Unfortunately this support of confrontation is not an isolated incident. For the last two years, the Urban Coalition has given funds to the Afro-American Teachers Association for the purpose of recruiting teachers for our city's schools. The Afro-American Teachers Association will be remembered for its publication of a violently anti-Semitic article in its official publication as well as for its leadership involvement in citywide student disorders and the violence at Franklin K. Lane High School. Even though the AATA continues on its confrontation course, the Coalition gives it funds.
While some isolated attempts to better the relationship with the professional staff are being made, the Coalition continues to fund confrontation.

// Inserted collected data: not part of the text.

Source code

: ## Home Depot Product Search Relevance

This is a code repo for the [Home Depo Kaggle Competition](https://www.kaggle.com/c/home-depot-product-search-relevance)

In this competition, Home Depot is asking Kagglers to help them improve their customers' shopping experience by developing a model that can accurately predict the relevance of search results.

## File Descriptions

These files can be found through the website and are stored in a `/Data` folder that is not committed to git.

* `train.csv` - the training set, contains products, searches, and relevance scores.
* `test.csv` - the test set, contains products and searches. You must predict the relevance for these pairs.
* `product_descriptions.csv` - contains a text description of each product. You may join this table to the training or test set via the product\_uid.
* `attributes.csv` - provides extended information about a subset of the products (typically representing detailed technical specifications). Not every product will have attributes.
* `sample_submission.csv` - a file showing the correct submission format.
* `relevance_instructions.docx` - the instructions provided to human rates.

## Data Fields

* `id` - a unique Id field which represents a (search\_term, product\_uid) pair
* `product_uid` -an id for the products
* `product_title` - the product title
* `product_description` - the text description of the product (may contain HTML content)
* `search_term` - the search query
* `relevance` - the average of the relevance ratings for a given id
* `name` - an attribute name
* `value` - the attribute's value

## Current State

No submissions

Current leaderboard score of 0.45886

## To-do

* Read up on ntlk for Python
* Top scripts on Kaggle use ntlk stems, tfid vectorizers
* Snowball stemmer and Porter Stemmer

For example, another recipient of Urban Coalition moneys is the United Bronx Parents, led by Mrs. Evelina Antonetty, who is also co-chairman of the Coalition's Education Task Force. On November 10, 1970, United Bronx Parents used some of its funds to charter buses to send busloads of Bronx "parents" into Manhattan's troubled George Washington High School to break up a meeting of the parents association. The February issue of Coalition News features a two-page spread headlined "Built-In Discrimination Permeates City School System, " in which Mrs. Antonetty alleges bias in our school system because the percentage of minority group teachers and supervisors is less than the percentage of minority group children in the schools. This would appear to be an irrelevant point in view of the fact that professionals are ( as has been pointed out) not recruited from the ranks of children but from adult college graduates. (One wonders why Mrs. Antonetty has not used her position in the Urban Coalition to ask the executives of the giant corporations with whom she sits -- and who are helping finance confrontation - how many members of minority groups hold top positions in their corporations.)
The same issue of Coalition News carries a highly laudatory review of a new book written by Mrs. Antonetty's assistant in United Bronx Parents. The review describes the book as "a manual of practical confrontation." The book states: "We must destroy the (school) system before it destroys our children" and "We must do everything we can to fight it, restructure it, or destroy it."
In addition to financing these groups, the Urban Coalition has spent much on a vast advertising campaign in billboards and buses. One of its most prominent ads stated, "Non-white high school graduates earn less than white dropouts ... Give a Damn ... " While the ad writer may merely have been trying to make the point that there is widespread racial discrimination in our society, the obvious effect of the ad is to tell blacks that they might as well drop out of school and resort to other avenues of "making it."
The urban crisis deepens everyday. It can only be solved by a genuine coalition of political forces powerful enough to bring about major governmental commitment to a program like A Philip Randolph's Freedom Budget. That coalition has yet to be formed. Meanwhile, those who "give a damn" will have to look elsewhere if they're financial contributions are to promote solutions rather than add to our urban problems.